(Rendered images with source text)
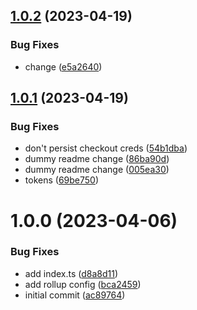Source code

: ## [1.0.2](https://github.com/webex/push-protect-test/compare/v1.0.1...v1.0.2) (2023-04-19)


### Bug Fixes

* change ([e5a2640](https://github.com/webex/push-protect-test/commit/e5a26409389f43080cb269dc214f0e962fb6ba98))

## [1.0.1](https://github.com/webex/push-protect-test/compare/v1.0.0...v1.0.1) (2023-04-19)


### Bug Fixes

* don't persist checkout creds ([54b1dba](https://github.com/webex/push-protect-test/commit/54b1dba594a566faad79dfb7f33aa06fb8f434c8))
* dummy readme change ([86ba90d](https://github.com/webex/push-protect-test/commit/86ba90d7d21aa2dc6b25353ad1c4bb757c01c5b8))
* dummy readme change ([005ea30](https://github.com/webex/push-protect-test/commit/005ea30c514d296cba35692d68c7d282d953c925))
* tokens ([69be750](https://github.com/webex/push-protect-test/commit/69be75096b7bb929f81e2181fb611c911523a587))

# 1.0.0 (2023-04-06)


### Bug Fixes

* add index.ts ([d8a8d11](https://github.com/webex/push-protect-test/commit/d8a8d117b58503aae7811f1d09628e8f0ec66b04))
* add rollup config ([bca2459](https://github.com/webex/push-protect-test/commit/bca2459742a74d876a8f5e618e73619137a0d4a6))
* initial commit ([ac89764](https://github.com/webex/push-protect-test/commit/ac897641a3ca02472f1dface5e2d4b660adc0aa9))
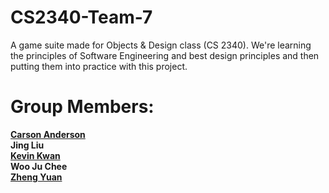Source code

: # CS2340-Team-7
A game suite made for Objects & Design class (CS 2340). We're learning the principles of Software Engineering and best design principles and then putting them into practice with this project.

<h1>Group Members:</h1>
<p><b> 
<a href="https://ityreal.github.io/portfolio/" target="_blank">Carson Anderson</a><br/>
Jing Liu<br/>
<a href="https://www.koolkev246.com/" target="_blank">Kevin Kwan</a><br/>
Woo Ju Chee<br/>
<a href="https://www.yuanzheng01.com/" target="_blank">Zheng Yuan</a><br/>
</b></p>

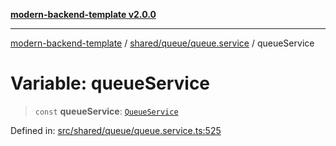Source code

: [**modern-backend-template v2.0.0**](../../../../README.md)

***

[modern-backend-template](../../../../modules.md) / [shared/queue/queue.service](../README.md) / queueService

# Variable: queueService

> `const` **queueService**: [`QueueService`](../classes/QueueService.md)

Defined in: [src/shared/queue/queue.service.ts:525](https://github.com/maemreyo/saas-4cus-nodejs/blob/2a5b3f3aa11335dfa561e80e1feabb8e6084261e/src/shared/queue/queue.service.ts#L525)

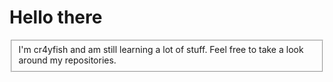 <h1>Hello there</h1>

<fieldset>
I'm cr4yfish and am still learning a lot of stuff.
Feel free to take a look around my repositories.
</fieldset>

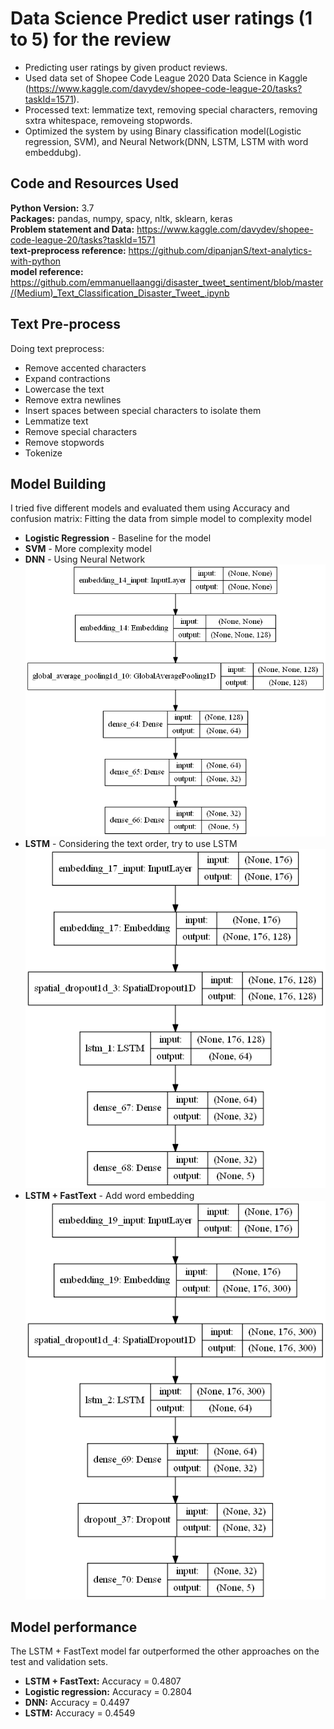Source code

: # Data Science Predict user ratings (1 to 5) for the review
* Predicting user ratings by given product reviews.
* Used data set of Shopee Code League 2020 Data Science in Kaggle (https://www.kaggle.com/davydev/shopee-code-league-20/tasks?taskId=1571).
* Processed text: lemmatize text, removing special characters, removing sxtra whitespace, removeing stopwords.
* Optimized the system by using Binary classification model(Logistic regression, SVM), and Neural Network(DNN, LSTM, LSTM with word embeddubg).

## Code and Resources Used
**Python Version:** 3.7  
**Packages:** pandas, numpy, spacy, nltk, sklearn, keras  
**Problem statement and Data:** https://www.kaggle.com/davydev/shopee-code-league-20/tasks?taskId=1571  
**text-preprocess reference:** https://github.com/dipanjanS/text-analytics-with-python  
**model reference:** https://github.com/emmanuellaanggi/disaster_tweet_sentiment/blob/master/(Medium)_Text_Classification_Disaster_Tweet_.ipynb    

## Text Pre-process
Doing text preprocess:
* Remove accented characters
* Expand contractions
* Lowercase the text 
* Remove extra newlines
* Insert spaces between special characters to isolate them
* Lemmatize text
* Remove special characters
* Remove stopwords
* Tokenize   

## Model Building
I tried five different models and evaluated them using Accuracy and confusion matrix: 
Fitting the data from simple model to complexity model
* **Logistic Regression** - Baseline for the model
* **SVM** - More complexity model
* **DNN** - Using Neural Network  
  ![alt text](https://github.com/ILing82816/Product_review/blob/master/dmm_model.png) 
* **LSTM** - Considering the text order, try to use LSTM  
  ![alt text](https://github.com/ILing82816/Product_review/blob/master/lstm_model.png) 
* **LSTM + FastText** -  Add word embedding  
  ![alt text](https://github.com/ILing82816/Product_review/blob/master/lstm_em_model.png)

## Model performance
The LSTM + FastText model far outperformed the other approaches on the test and validation sets.
* **LSTM + FastText:** Accuracy = 0.4807  
* **Logistic regression:** Accuracy = 0.2804 
* **DNN:** Accuracy = 0.4497 
* **LSTM:** Accuracy = 0.4549    

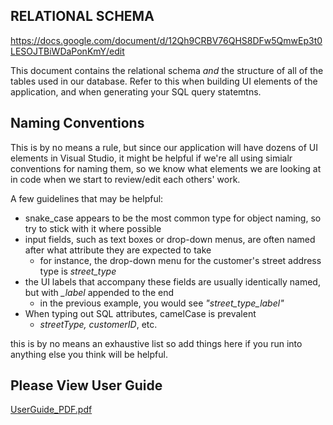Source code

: ## RELATIONAL SCHEMA

https://docs.google.com/document/d/12Qh9CRBV76QHS8DFw5QmwEp3t0LESOJTBiWDaPonKmY/edit

This document contains the relational schema _and_ the structure of all of the tables used in our database. 
Refer to this when building UI elements of the application, and when generating your SQL query statemtns. 

## Naming Conventions

This is by no means a rule, but since our application will have dozens of UI elements in Visual Studio, it might be helpful if we're all using simialr conventions for naming them, so we know what elements we are looking at in code when we start to review/edit each others' work.

A few guidelines that may be helpful: 
- snake_case appears to be the most common type for object naming, so try to stick with it where possible
- input fields, such as text boxes or drop-down menus, are often named after what attribute they are expected to take
    - for instance, the drop-down menu for the customer's street address type is *street_type*
- the UI labels that accompany these fields are usually identically named, but with *_label* appended to the end
    - in the previous example, you would see *"street_type_label"*
- When typing out SQL attributes, camelCase is prevalent
    - *streetType, customerID*, etc.

this is by no means an exhaustive list so add things here if you run into anything else you think will be helpful.

## Please View User Guide

[UserGuide_PDF.pdf](https://github.com/SJIsmail/Project2-Game/files/4120532/UserGuide_PDF.pdf)

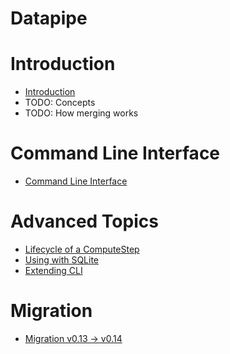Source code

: # Datapipe

# Introduction

- [Introduction](./introduction.md)
- TODO: Concepts
- TODO: How merging works

# Command Line Interface

- [Command Line Interface](./cli.md)

# Advanced Topics

- [Lifecycle of a ComputeStep](./transformation-lifecycle.md)
- [Using with SQLite](./sqlite.md)
- [Extending CLI](./extending-cli.md)

# Migration

- [Migration v0.13 -> v0.14](./migration-v013-to-v014.md)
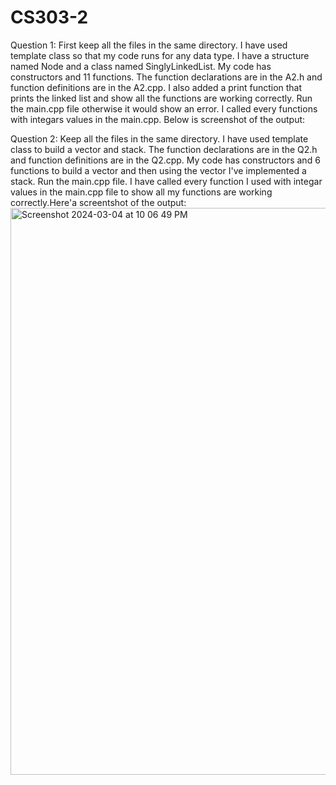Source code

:# CS303-2
Question 1:
First keep all the files in the same directory. I have used template class so that my code runs for any data type. I have a structure named Node and a class named SinglyLinkedList. My code has constructors and 11 functions. The function declarations are in the A2.h and function definitions are in the A2.cpp. I also added a print function that prints the linked list and show all the functions are working correctly. Run the main.cpp file otherwise it would show an error. I called every functions with integars values in the main.cpp. Below is screenshot of the output:

Question 2:
Keep all the files in the same directory. I have used template class to build a vector and stack. The function declarations are in the Q2.h and function definitions are in the Q2.cpp. My code has constructors and 6 functions to build a vector and then using the vector I've implemented a stack. Run the main.cpp file. I have called every function I used with integar values in the main.cpp file to show all my functions are working correctly.Here'a screentshot of the output:
<img width="907" alt="Screenshot 2024-03-04 at 10 06 49 PM" src="https://github.com/S2adia/CS303-2/assets/123522521/de7b35e7-19a8-4c57-9796-af5a21077054">

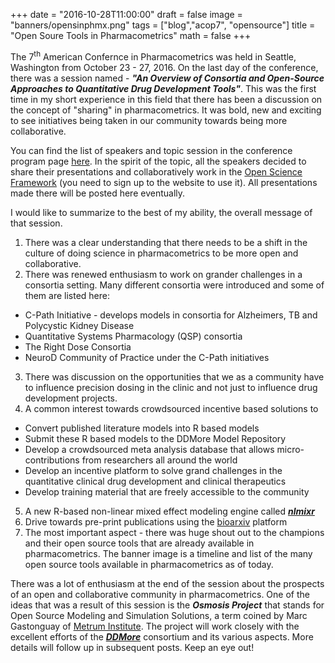 +++
date = "2016-10-28T11:00:00"
draft = false
image = "banners/opensinphmx.png"
tags = ["blog","acop7", "opensource"]
title = "Open Soure Tools in Pharmacometrics"
math = false
+++

The 7<sup>th</sup> American Confernce in Pharmacometrics was held in Seattle, Washington from October 23 - 27, 2016. On the last day of the conference, there was a session named - ___"An Overview of Consortia and Open-Source Approaches to Quantitative Drug Development Tools"___. This was the first time in my short experience in this field that there has been a discussion on the concept of "sharing" in pharmacometrics. It was bold, new and exciting to see initiatives being taken in our community towards being more collaborative.

You can find the list of speakers and topic session in the conference program page [here](http://www.acop7.org/conference-program). In the spirit of the topic, all the speakers decided to share their presentations and collaboratively work in the [Open Science Framework](https://osf.io/csjf7/) (you need to sign up to the website to use it). All presentations made there will be posted here eventually.

I would like to summarize to the best of my ability, the overall message of that session.

1. There was a clear understanding that there needs to be a shift in the culture of doing science in pharmacometrics to be more open and collaborative.
2. There was renewed enthusiasm to work on grander challenges in a consortia setting. Many different consortia were introduced and some of them are listed here:
  * C-Path Initiative - develops models in consortia for Alzheimers, TB and Polycystic Kidney Disease
  * Quantitative Systems Pharmacology (QSP) consortia
  * The Right Dose Consortia
  * NeuroD Community of Practice under the C-Path initiatives
3. There was discussion on the opportunities that we as a community have to influence precision dosing in the clinic and not just to influence drug development projects.
4. A common interest towards crowdsourced incentive based solutions to
  * Convert published literature models into R based models
  * Submit these R based models to the DDMore Model Repository
  * Develop a crowdsourced meta analysis database that allows micro-contributions from researchers all around the world
  * Develop an incentive platform to solve grand challenges in the quantitative clinical drug development and clinical therapeutics
  * Develop training material that are freely accessible to the community
5. A new R-based non-linear mixed effect modeling engine called ___[nlmixr](https://github.com/nlmixrdevelopment/nlmixr)___
6. Drive towards pre-print publications using the [bioarxiv]() platform
7. The most important aspect - there was huge shout out to the champions and their open source tools that are already available in pharmacometrics. The banner image is a timeline and list of the many open source tools available in pharmacometrics as of today.

There was a lot of enthusiasm at the end of the session about the prospects of an open and collaborative community in pharmacometrics. One of the ideas that was a result of this session is the ___Osmosis Project___ that stands for Open Source Modeling and Simulation Solutions, a term coined by Marc Gastonguay of [Metrum Institute](http://metrumrg.com/index.html). The project will work closely with the excellent efforts of the ___[DDMore](http://www.ddmore.eu/)___ consortium and its various aspects. More details will follow up in subsequent posts. Keep an eye out!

### PROBLEM STATEMENT
Above are the records; repeat exactly the lines from the one holding "- snake_case appears" down to the one holding "- *streetType, customerID*, etc.", end lines included.

### RESPONSE FOR THIS EXERCISE
- snake_case appears to be the most common type for object naming, so try to stick with it where possible
- input fields, such as text boxes or drop-down menus, are often named after what attribute they are expected to take
    - for instance, the drop-down menu for the customer's street address type is *street_type*
- the UI labels that accompany these fields are usually identically named, but with *_label* appended to the end
    - in the previous example, you would see *"street_type_label"*
- When typing out SQL attributes, camelCase is prevalent
    - *streetType, customerID*, etc.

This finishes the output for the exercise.